Whenever a line in the data holds the string "webviewTemplate", pull that line out.

::::::::::

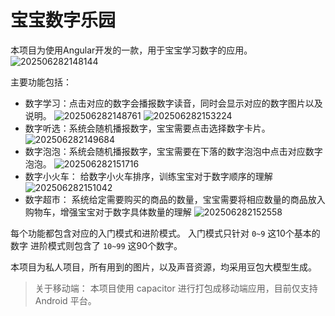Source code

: # 宝宝数字乐园

本项目为使用Angular开发的一款，用于宝宝学习数字的应用。
![202506282148144](https://img.coolcao.site/file/AgACAgUAAyEGAASKxe6JAAMtaF_ymNt5Il7Zq-dQjOPEoZ75FmgAAq_DMRuCLAABVxzPTyKwnib6AQADAgADeQADNgQ.png)

主要功能包括：

- 数字学习：点击对应的数字会播报数字读音，同时会显示对应的数字图片以及说明。
  ![202506282148761](https://img.coolcao.site/file/AgACAgUAAyEGAASKxe6JAAMuaF_yuKxX5fek4lEcLxmKDS0TliEAArDDMRuCLAABV9UI-i19pSAGAQADAgADeQADNgQ.png)
  ![202506282153224](https://img.coolcao.site/file/AgACAgUAAyEGAASKxe6JAAMzaF_zzENaFk63jPYF14T-LhcUp8IAArXDMRuCLAABV2jf889RdMZMAQADAgADeQADNgQ.png)
- 数字听选：系统会随机播报数字，宝宝需要点击选择数字卡片。
  ![202506282149684](https://img.coolcao.site/file/AgACAgUAAyEGAASKxe6JAAMvaF_y4wLplxNM-DsqFCYODQVdIFYAArHDMRuCLAABV-_pmfm4X0hjAQADAgADeQADNgQ.png)
- 数字泡泡：系统会随机播报数字，宝宝需要在下落的数字泡泡中点击对应数字泡泡。
  ![202506282151716](https://img.coolcao.site/file/AgACAgUAAyEGAASKxe6JAAMwaF_zV8fZY_D5bhQIzEaHy-it0YMAArLDMRuCLAABV1BTzR4jEkrbAQADAgADeQADNgQ.png)
- 数字小火车： 给数字小火车排序，训练宝宝对于数字顺序的理解
  ![202506282151042](https://img.coolcao.site/file/AgACAgUAAyEGAASKxe6JAAMxaF_zcLVYqhX8f6zziMQYWIlNfEQAArPDMRuCLAABVxVuRnHdznoLAQADAgADeQADNgQ.png)
- 数字超市： 系统给定需要购买的商品的数量，宝宝需要将相应数量的商品放入购物车，增强宝宝对于数字具体数量的理解
  ![202506282152558](https://img.coolcao.site/file/AgACAgUAAyEGAASKxe6JAAMyaF_zhXqjNwbxiWCHpWn_2biDLLIAAnLIMRvRjwFXdDjBuerVxQQBAAMCAAN5AAM2BA.png)

每个功能都包含对应的入门模式和进阶模式。
入门模式只针对 `0~9` 这10个基本的数字
进阶模式则包含了 `10~99` 这90个数字。

本项目为私人项目，所有用到的图片，以及声音资源，均采用豆包大模型生成。

> 关于移动端：
> 本项目使用 capacitor 进行打包成移动端应用，目前仅支持 Android 平台。
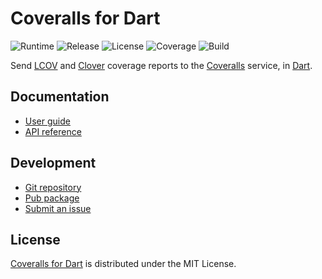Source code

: # Coveralls for Dart
![Runtime](https://img.shields.io/badge/dart-%3E%3D2.7-brightgreen.svg) ![Release](https://img.shields.io/pub/v/coveralls.svg) ![License](https://img.shields.io/badge/license-MIT-blue.svg) ![Coverage](https://coveralls.io/repos/github/cedx/coveralls.dart/badge.svg) ![Build](https://github.com/cedx/coveralls.dart/workflows/build/badge.svg)

Send [LCOV](http://ltp.sourceforge.net/coverage/lcov.php) and [Clover](https://www.atlassian.com/software/clover) coverage reports to the [Coveralls](https://coveralls.io) service, in [Dart](https://dart.dev).

## Documentation
- [User guide](https://dev.belin.io/coveralls.dart)
- [API reference](https://dev.belin.io/coveralls.dart/api)

## Development
- [Git repository](https://github.com/cedx/coveralls.dart)
- [Pub package](https://pub.dev/packages/coveralls)
- [Submit an issue](https://github.com/cedx/coveralls.dart/issues)

## License
[Coveralls for Dart](https://dev.belin.io/coveralls.dart) is distributed under the MIT License.
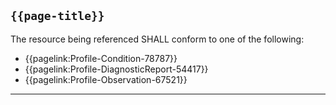 ## <code>{{page-title}}</code>

The resource being referenced SHALL conform to one of the following:
- {{pagelink:Profile-Condition-78787}}
- {{pagelink:Profile-DiagnosticReport-54417}}
- {{pagelink:Profile-Observation-67521}}

---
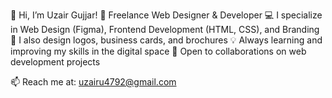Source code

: 👋 Hi, I’m Uzair Gujjar!
🚀 Freelance Web Designer & Developer
💻 I specialize in Web Design (Figma), Frontend Development (HTML, CSS), and Branding
🎨 I also design logos, business cards, and brochures
💡 Always learning and improving my skills in the digital space
🤝 Open to collaborations on web development projects

📫 Reach me at: uzairu4792@gmail.com
<!---
uzairgujjar9/uzairgujjar9 is a ✨ special ✨ repository because its `README.md` (this file) appears on your GitHub profile.
You can click the Preview link to take a look at your changes.
--->
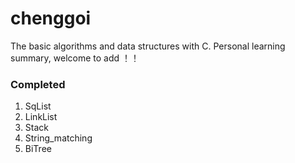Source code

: chenggoi
=========================

The basic algorithms and data structures with C. Personal learning summary, welcome to add ！！

### Completed
1. SqList
2. LinkList
3. Stack
4. String_matching
5. BiTree

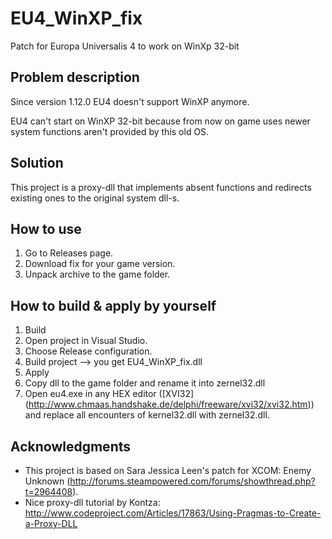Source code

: # EU4_WinXP_fix
Patch for Europa Universalis 4 to work on WinXp 32-bit

## Problem description
Since version 1.12.0 EU4 doesn't support WinXP anymore.

EU4 can't start on WinXP 32-bit because from now on game uses newer system functions aren't provided by this old OS.

## Solution
This project is a proxy-dll that implements absent functions and redirects existing ones to the original system dll-s.

## How to use
1. Go to Releases page.
2. Download fix for your game version.
3. Unpack archive to the game folder.

## How to build & apply by yourself
1. Build
  1. Open project in Visual Studio.
  2. Choose Release configuration.
  3. Build project --> you get EU4_WinXP_fix.dll
2. Apply
  1. Copy dll to the game folder and rename it into zernel32.dll
  2. Open eu4.exe in any HEX editor ([XVI32] (http://www.chmaas.handshake.de/delphi/freeware/xvi32/xvi32.htm)) and replace all encounters of kernel32.dll with zernel32.dll. 

## Acknowledgments
- This project is based on Sara Jessica Leen's patch for XCOM: Enemy Unknown (http://forums.steampowered.com/forums/showthread.php?t=2964408).
- Nice proxy-dll tutorial by Kontza: http://www.codeproject.com/Articles/17863/Using-Pragmas-to-Create-a-Proxy-DLL
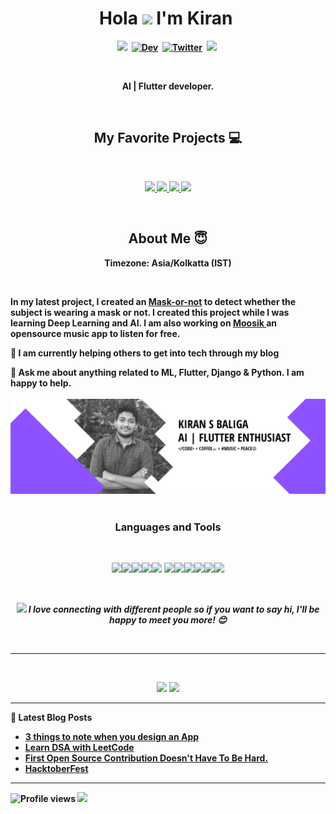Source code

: <p>
  <h1 align="center"><b>Hola <img src=https://media.giphy.com/media/hvRJCLFzcasrR4ia7z/giphy.gif height="30"> I'm Kiran <img src="https://i.imgur.com/MEvObsO.gif" alt="" width="30"></h1>
</p>
<p align="center">
<a href="https://kiransbaliga.me/"><img src="https://img.shields.io/badge/-PORTFOLIO-%23ff69b4&?style=for-the-badge&?color=ff69b4 alt="Portfolio" /></a>&nbsp;
<a href="https://dev.to/kiransbaliga"><img src="https://img.shields.io/badge/Dev.to-000000?style=for-the-badge&logo=dev.to&logoColor=white" alt="Dev" /></a>&nbsp;
<a href="https://twitter.com/kiransbaliga"><img src="https://img.shields.io/badge/Twitter-1DA1F2?style=for-the-badge&logo=twitter&logoColor=white" alt="Twitter" /></a>&nbsp;
<a href="https://dribbble.com/kiransbaliga"><img src="https://img.shields.io/badge/Dribbble-pink?style=for-the-badge&logo=dribbble&logoColor=white alt="dribble" /></a>&nbsp;
</p>
<br />

<p align='center'>
AI | Flutter developer. 
</p>
<br />

<h2 align="center">My Favorite Projects 💻</h2>
<br />

<p align="center">
  <!-- <img width="400" src="https://kiransbaliga.me/img/proj1.png" /> -->
  <!-- <img width="400" src="https://github.com/YuriDevAT/smart-shopping-list/blob/main/public/Thumbnail.png" /> -->
 <a href="https://github.com/kiransbaliga/Moosik">
  <img align="" src="https://github-readme-stats.vercel.app/api/pin/?username=kiransbaliga&repo=moosik&theme=tokyonight" />
</a>
  <a href="https://github.com/kiransbaliga/mask-or-not">
  <img align="" src="https://github-readme-stats.vercel.app/api/pin/?username=kiransbaliga&repo=mask-or-not&theme=tokyonight" />
</a>
  <!-- <img width="400" src="https://github.com/YuriDevAT/nikki-my-diary/blob/main/public/thumbnail-nikki.png" /> -->
  <!-- <img width="400" src="https://github.com/YuriDevAT/instagram-clone/blob/main/thumbnail-instagram.png" /> -->
  <a href="https://github.com/kiransbaliga/DSA-with-leetcode">
  <img align="" src="https://github-readme-stats.vercel.app/api/pin/?username=kiransbaliga&repo=DSA-with-leetcode&theme=tokyonight" />
</a>
<a href="https://github.com/kiransbaliga/Flutter-webviewTemplate">
  <img align="" src="https://github-readme-stats.vercel.app/api/pin/?username=kiransbaliga&repo=Flutter-webviewTemplate&theme=tokyonight" />
</a>
</p>

<br />

<h2 align="center">About Me 😇</h2>
<p align="center">
Timezone: Asia/Kolkatta (IST)
</p>
<br />
<p>In my latest project, I created an <a href="https://github.com/kiransbaliga/mask-or-not">Mask-or-not</a> to detect whether the subject is wearing a mask or not. I created this project while I was learning Deep Learning and AI. I am also working on <a href=""https://github.com/kiransbaliga/Moosik> Moosik </a> an opensource music app to listen for free.</p>

:muscle: I am currently helping others to get into tech through my blog <br />

💬 Ask me about anything related to ML, Flutter, Django & Python. I am happy to help.<br />
 <br />
![Banner](https://github.com/kiransbaliga/kiransbaliga/blob/main/banner.png)
<br />
<br />
<p>
<h3 align="center"> Languages and Tools</h3>
</p>
<br />
<p align="center">
<img src="https://img.shields.io/badge/-Python-black?style=flat&logo=python&logoColor=white"><img src="https://img.shields.io/badge/-Tensorflow-gray?style=flat&logo=tensorflow"><img src="https://img.shields.io/badge/-Flutter-3a495d?style=flat&logo=flutter&logoColor=67b7f7"><img src="http://img.shields.io/badge/-django-black?style=flat&logo=django"><img src="https://img.shields.io/badge/-Flask-3a495d?style=flat&logo=flask&logoColor=67b7f7\">
<img src="http://img.shields.io/badge/-VS%20Code-007ACC?style=flat&logo=visual%20studio%20code&logoColor=white"><img src="https://img.shields.io/badge/-MySQL-F29111?style=flat&logo=mysql&logoColor=FFFFFF"><img src="https://img.shields.io/badge/-C%20&%20C++-659ad2?style=flat&logo=c%2B%2B&logoColor=ffffff"><img src="https://img.shields.io/badge/-Firebase-FFA611?style=flat&logo=firebase&logoColor=FFFFFF"><img src="http://img.shields.io/badge/-Github-000000?style=flat&logo=github&logoColor=FFFFFF"><img src="http://img.shields.io/badge/-Java-F89820?style=flat&logo=java&logoColor=white">
   </p>
<br />
<p align="center">
<img src="https://media.giphy.com/media/LnQjpWaON8nhr21vNW/giphy.gif" width="60"> <em><b>I love connecting with different people</b> so if you want to say <b>hi, I'll be happy to meet you more!</b> 😊</em>
</p>
<br />

---

<br />
<p align="center">
<img src="https://github-readme-stats.vercel.app/api?username=kiransbaliga&theme=radical&show_icons=true" width="400" />
<img src="https://github-readme-stats.vercel.app/api/top-langs/?username=kiransbaliga&layout=compact&theme=radical" width="350"  />
</p>

---

📕 **Latest Blog Posts**

<!-- BLOG-POST-LIST:START -->
- [3 things to note when you design an App](https://dev.to/kiransbaliga/3-things-to-note-when-you-design-an-app-5g9b)
- [Learn DSA with LeetCode](https://dev.to/kiransbaliga/learn-dsa-with-leetcode-3239)
- [First Open Source Contribution Doesn&#39;t Have To Be Hard.](https://dev.to/tinkerhub_mace/first-open-source-contribution-doesnt-have-to-be-hard-5195)
- [HacktoberFest](https://dev.to/kiransbaliga/hacktoberfest-1ol3)
<!-- BLOG-POST-LIST:END -->

---
![Profile views](https://gpvc.arturio.dev/kiransbaliga)  <img src="https://img.shields.io/github/followers/kiransbaliga?label=Follow" style=" float:left, margin-right:10px" />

::::::::::

▶ [TASK SOLUTION]
<a href="https://github.com/kiransbaliga/Flutter-webviewTemplate">
  <img align="" src="https://github-readme-stats.vercel.app/api/pin/?username=kiransbaliga&repo=Flutter-webviewTemplate&theme=tokyonight" />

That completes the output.